La bronca contra el “populismo peronista” también resonó el 9 de julio en las asambleas de los “productores autoconvocados” para protestar “contra el gobierno mentiroso que no dialoga y destruye al país” con “políticas alocadas” como las recientes restricciones a las exportaciones de carne. Refiriéndose a la pobreza y a la contribución del campo a la riqueza del país, un dirigente sostuvo que el pueblo “se tiene que levantar, no estar de rodillas” (Carlos Achetoni, Federación Agraria Argentina –FAA–, infobae.com, 9/7/2021) Para el titular de la Sociedad Rural Argentina (SRA), “no nos dejamos llevar por delante” (Nicolás Pino, ídem) y “no estamos dispuestos a que este gobierno tire al país por la ventana (…) la ideología pesa mucho: tengamos muy en claro a quién estamos enfrentando” (Jorge Chemes, Confederaciones Rurales Argentinas –CRA–, ídem). Por último, otro dirigente reclamó contra la “estatización de la Hidrovía” y pidió que la licitación propuesta por el gobierno “se haga con gente que sepa” (Elbio Laucirica, Coninagro, ídem). Algo crucial para el sector, dado que por allí ha pasado hasta ahora casi el 80% de sus exportaciones sin casi control oficial sobre los precios y cantidades exportadas.

Esta arremetida contra el gobierno “populista” ocurre en medio de una de las crisis más dramáticas y decisivas en la vida del país.
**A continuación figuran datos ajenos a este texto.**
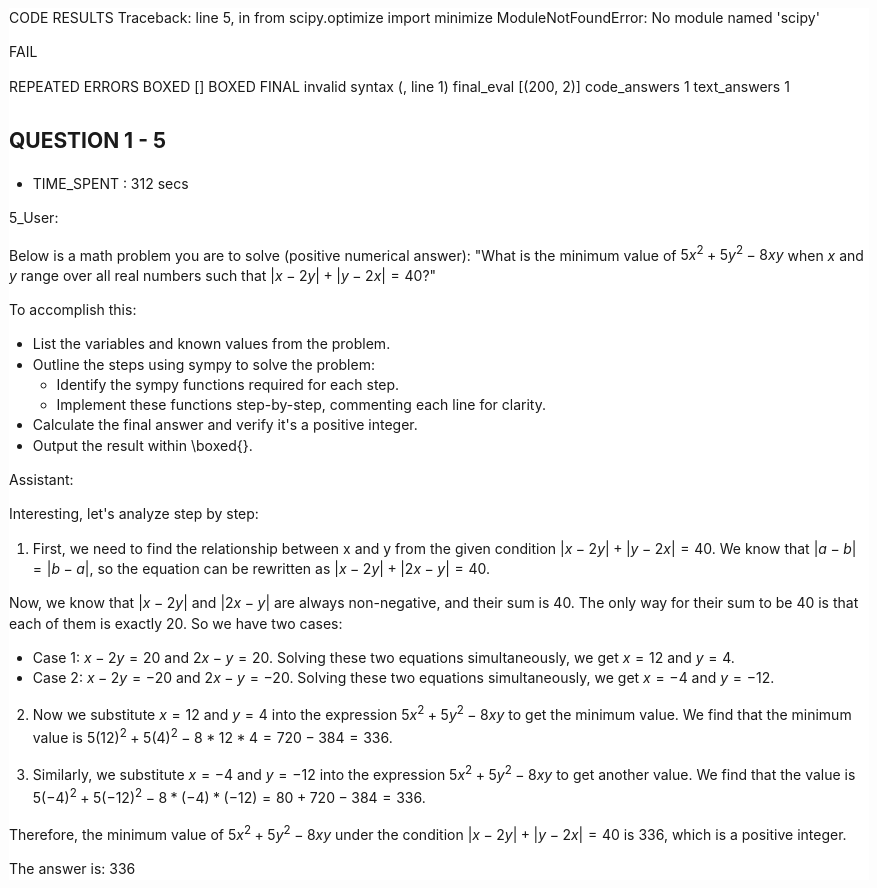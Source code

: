 CODE RESULTS Traceback: line 5, in <module>
    from scipy.optimize import minimize
ModuleNotFoundError: No module named 'scipy'

FAIL

REPEATED ERRORS
BOXED []
BOXED FINAL 
invalid syntax (<string>, line 1) final_eval
[(200, 2)]
code_answers 1 text_answers 1



## QUESTION 1 - 5 
- TIME_SPENT : 312 secs

5_User:

Below is a math problem you are to solve (positive numerical answer):
"What is the minimum value of $5x^2+5y^2-8xy$ when $x$ and $y$ range over all real numbers such that $|x-2y| + |y-2x| = 40$?"

To accomplish this:
- List the variables and known values from the problem.
- Outline the steps using sympy to solve the problem:
  * Identify the sympy functions required for each step.
  * Implement these functions step-by-step, commenting each line for clarity.
- Calculate the final answer and verify it's a positive integer.
- Output the result within \boxed{}.

Assistant:

Interesting, let's analyze step by step:



1. First, we need to find the relationship between x and y from the given condition $|x-2y| + |y-2x| = 40$. We know that $|a-b| = |b-a|$, so the equation can be rewritten as $|x-2y| + |2x-y| = 40$.

Now, we know that $|x-2y|$ and $|2x-y|$ are always non-negative, and their sum is 40. The only way for their sum to be 40 is that each of them is exactly 20. So we have two cases:

- Case 1: $x-2y = 20$ and $2x-y = 20$. Solving these two equations simultaneously, we get $x=12$ and $y=4$.
- Case 2: $x-2y = -20$ and $2x-y = -20$. Solving these two equations simultaneously, we get $x=-4$ and $y=-12$.

2. Now we substitute $x=12$ and $y=4$ into the expression $5x^2+5y^2-8xy$ to get the minimum value. We find that the minimum value is $5(12)^2 + 5(4)^2 - 8*12*4 = 720 - 384 = 336$.

3. Similarly, we substitute $x=-4$ and $y=-12$ into the expression $5x^2+5y^2-8xy$ to get another value. We find that the value is $5(-4)^2 + 5(-12)^2 - 8*(-4)*(-12) = 80 + 720 - 384 = 336$.

Therefore, the minimum value of $5x^2+5y^2-8xy$ under the condition $|x-2y| + |y-2x| = 40$ is 336, which is a positive integer.

The answer is: $336$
El bienestar de las futuras generaciones y la integridad nacional dependen del tipo de solución que se dé a esta crisis. Tiene razón Máximo Kirchner, jefe del bloque de Diputados del Frente de Todos, cuando cuestiona al decreto de necesidad y urgencia presidencial que hizo posible algo fuertemente reclamado por el macrismo: la venta de la vacuna Pfizer en el país a cambio de aceptar modificaciones dramáticas que, entre otras cosas, ceden la soberanía del Estado nacional sobre sus regalías petroleras: “Si un laboratorio nos obligó a tener que cambiar el andamiaje, ¿qué vamos a hacer con el FMI? (…) ¿Ustedes creen que se puede pagar en 10 años? (…) ¿Cómo vamos a compatibilizar el desarrollo argentino y la inversión que necesitan los diferentes sectores de nuestra industria, que una parte debe ser protegida y la otra promovida? (…) Esta negociación (…) requiere la madurez de todas las fuerzas políticas, porque se juega el destino de la República” (ámbito.com, 8/7/2021).

En medio de las arremetidas de la oposición, algo queda cada vez más claro: las vacilaciones no ayudan al gobierno. Por el contrario, le quitan capacidad de negociación, le impiden defenderse de los que lo atacan y contribuyen a erosionar la legimidad de sus políticas. Desde el punto de vista geopolítico, estas vacilaciones implican desaprovechar oportunidades de realineamiento que podrían contribuir a desdolarizar la economía.